Task details: When a line in the material beneath includes the word "catch", add it to the count, and report the count alone.

Records to use:
-=-=-=-=-

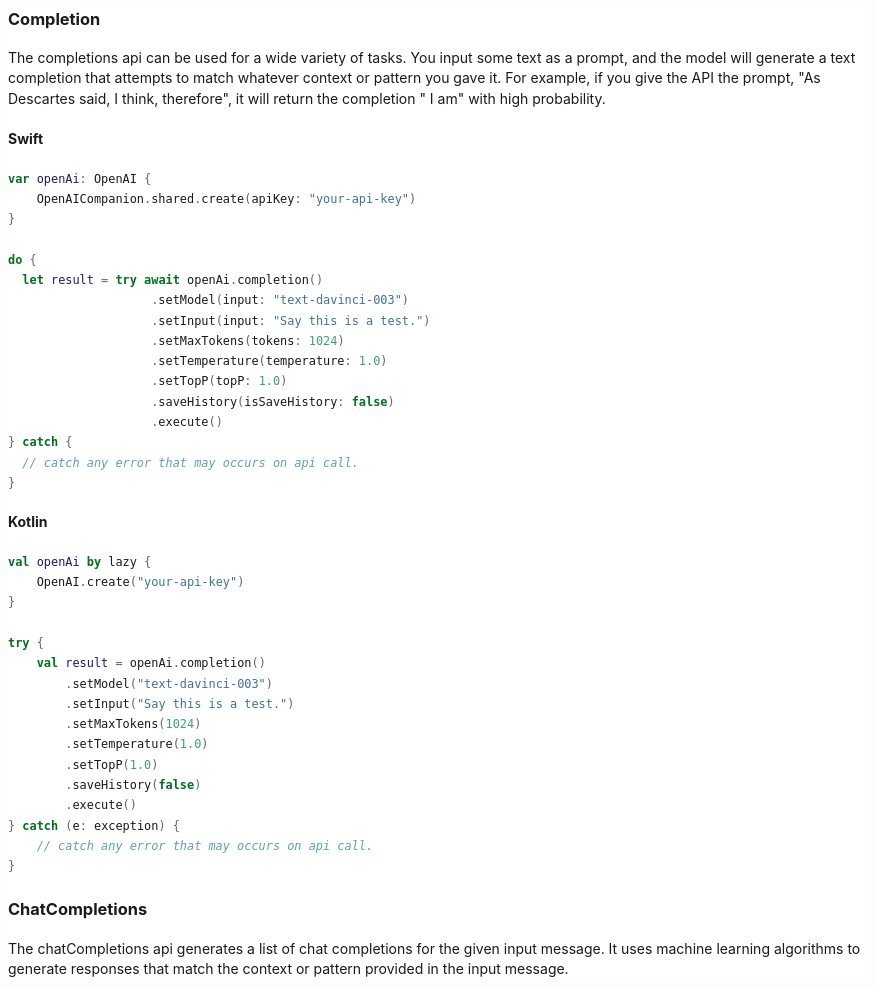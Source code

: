 ### Completion

The completions api can be used for a wide variety of tasks. You input some text as a prompt, and the model will generate a text completion that attempts to match whatever context or pattern you gave it. For example, if you give the API the prompt, "As Descartes said, I think, therefore", it will return the completion " I am" with high probability.

#### Swift

```swift
var openAi: OpenAI {
    OpenAICompanion.shared.create(apiKey: "your-api-key") 
}

do {
  let result = try await openAi.completion()
                    .setModel(input: "text-davinci-003")
                    .setInput(input: "Say this is a test.")
                    .setMaxTokens(tokens: 1024)
                    .setTemperature(temperature: 1.0)
                    .setTopP(topP: 1.0)
                    .saveHistory(isSaveHistory: false)
                    .execute()
} catch {
  // catch any error that may occurs on api call.  
}
```

#### Kotlin

```kotlin
val openAi by lazy {
    OpenAI.create("your-api-key")
}

try {
    val result = openAi.completion()
        .setModel("text-davinci-003")
        .setInput("Say this is a test.")
        .setMaxTokens(1024)
        .setTemperature(1.0)
        .setTopP(1.0)
        .saveHistory(false)
        .execute()
} catch (e: exception) {
    // catch any error that may occurs on api call.  
}
```

### ChatCompletions

The chatCompletions api generates a list of chat completions for the given input message. It uses machine learning algorithms to generate responses that match the context or pattern provided in the input message.
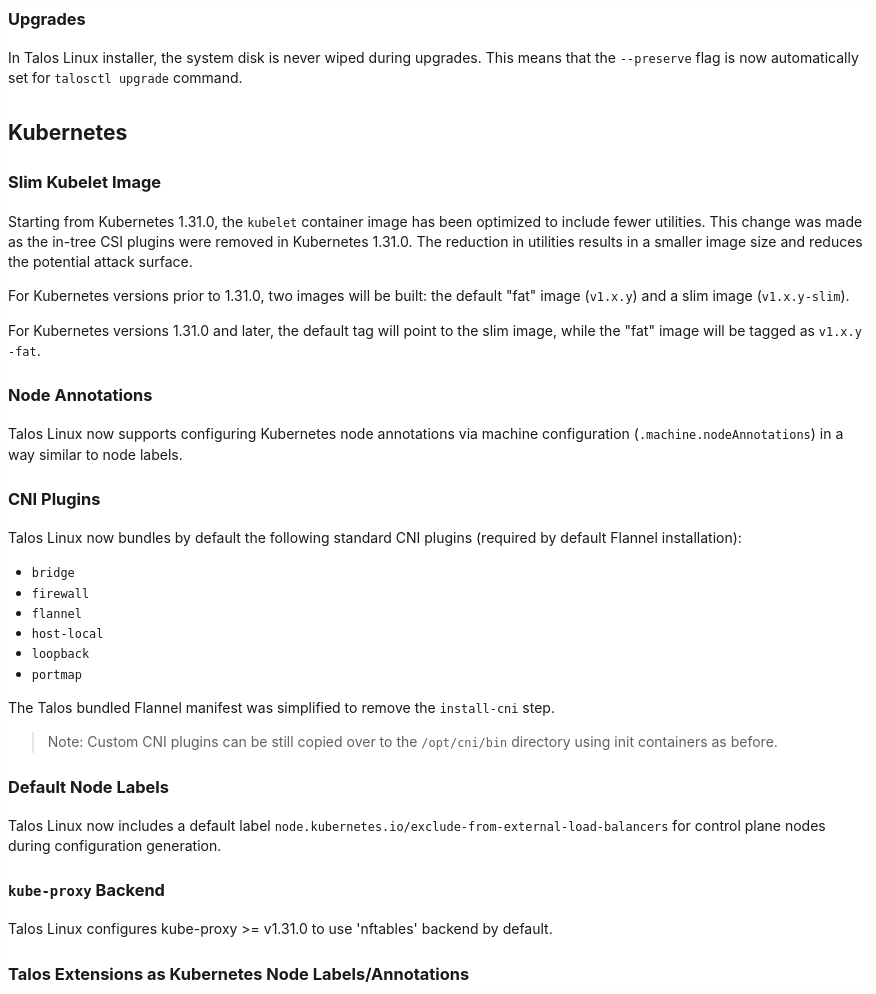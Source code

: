 ### Upgrades

In Talos Linux installer, the system disk is never wiped during upgrades.
This means that the `--preserve` flag is now automatically set for `talosctl upgrade` command.

## Kubernetes

### Slim Kubelet Image

Starting from Kubernetes 1.31.0, the `kubelet` container image has been optimized to include fewer utilities.
This change was made as the in-tree CSI plugins were removed in Kubernetes 1.31.0.
The reduction in utilities results in a smaller image size and reduces the potential attack surface.

For Kubernetes versions prior to 1.31.0, two images will be built: the default "fat" image (`v1.x.y`) and a slim image (`v1.x.y-slim`).

For Kubernetes versions 1.31.0 and later, the default tag will point to the slim image, while the "fat" image will be tagged as `v1.x.y-fat`.

### Node Annotations

Talos Linux now supports configuring Kubernetes node annotations via machine configuration (`.machine.nodeAnnotations`) in a way similar to node labels.

### CNI Plugins

Talos Linux now bundles by default the following standard CNI plugins (required by default Flannel installation):

* `bridge`
* `firewall`
* `flannel`
* `host-local`
* `loopback`
* `portmap`

The Talos bundled Flannel manifest was simplified to remove the `install-cni` step.

> Note: Custom CNI plugins can be still copied over to the `/opt/cni/bin` directory using init containers as before.

### Default Node Labels

Talos Linux now includes a default label `node.kubernetes.io/exclude-from-external-load-balancers` for control plane nodes during configuration generation.

### `kube-proxy` Backend

Talos Linux configures kube-proxy >= v1.31.0 to use 'nftables' backend by default.

### Talos Extensions as Kubernetes Node Labels/Annotations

-=-=-=-=-

Result for this task: 4